**Exercise inputs**
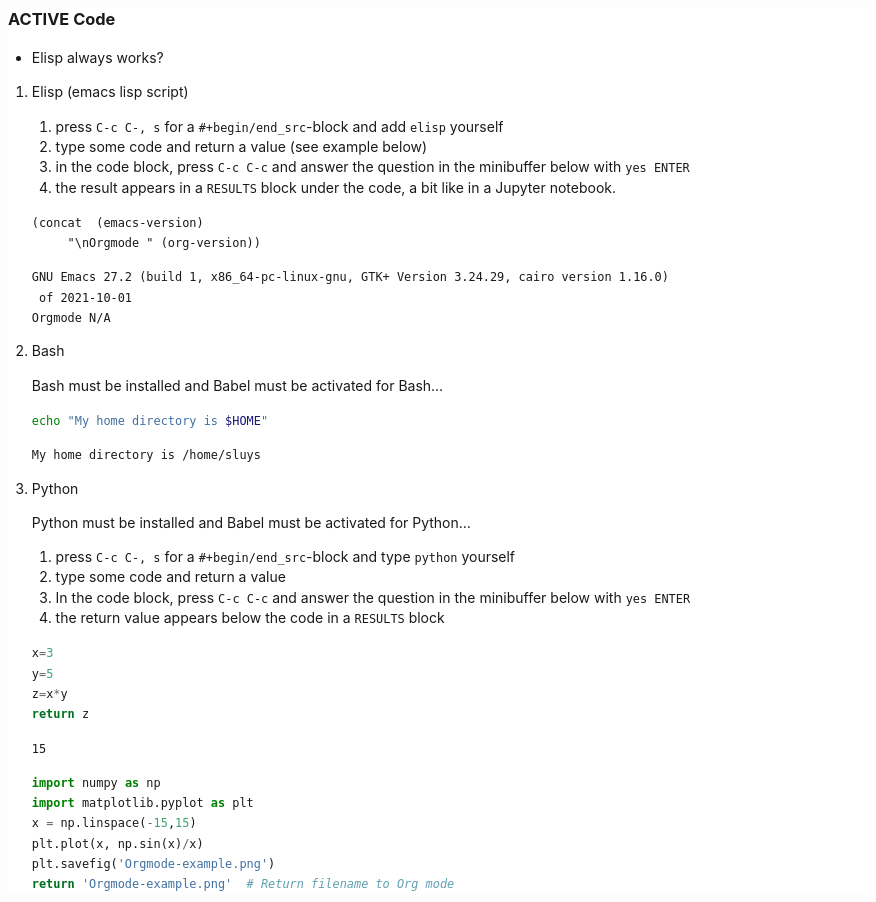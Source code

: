 ### ACTIVE Code

-   Elisp always works?

1.  Elisp (emacs lisp script)

    1.  press `C-c C-, s` for a `#+begin/end_src`-block and add `elisp` yourself
    2.  type some code and return a value (see example below)
    3.  in the code block, press `C-c C-c` and answer the question in the minibuffer below with `yes ENTER`
    4.  the result appears in a `RESULTS` block under the code, a bit like in a Jupyter notebook.
    
    ```elisp
    (concat  (emacs-version)
    	 "\nOrgmode " (org-version))  
    ```
    
        GNU Emacs 27.2 (build 1, x86_64-pc-linux-gnu, GTK+ Version 3.24.29, cairo version 1.16.0)
         of 2021-10-01
        Orgmode N/A

2.  Bash

    Bash must be installed and Babel must be activated for Bash&#x2026;
    
    ```bash
    echo "My home directory is $HOME"
    ```
    
        My home directory is /home/sluys

3.  Python

    Python must be installed and Babel must be activated for Python&#x2026;
    
    1.  press `C-c C-, s` for a `#+begin/end_src`-block and type `python` yourself
    2.  type some code and return a value
    3.  In the code block, press `C-c C-c` and answer the question in the minibuffer below with `yes ENTER`
    4.  the return value appears below the code in a `RESULTS` block
    
    ```python
    x=3
    y=5
    z=x*y
    return z
    ```
    
        15
    
    ```python
    import numpy as np
    import matplotlib.pyplot as plt
    x = np.linspace(-15,15)
    plt.plot(x, np.sin(x)/x)
    plt.savefig('Orgmode-example.png')
    return 'Orgmode-example.png'  # Return filename to Org mode
    ```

**Requirement**
Return only the number of lines in the entries above that contain the word "RESULTS".

**Result of this task**
2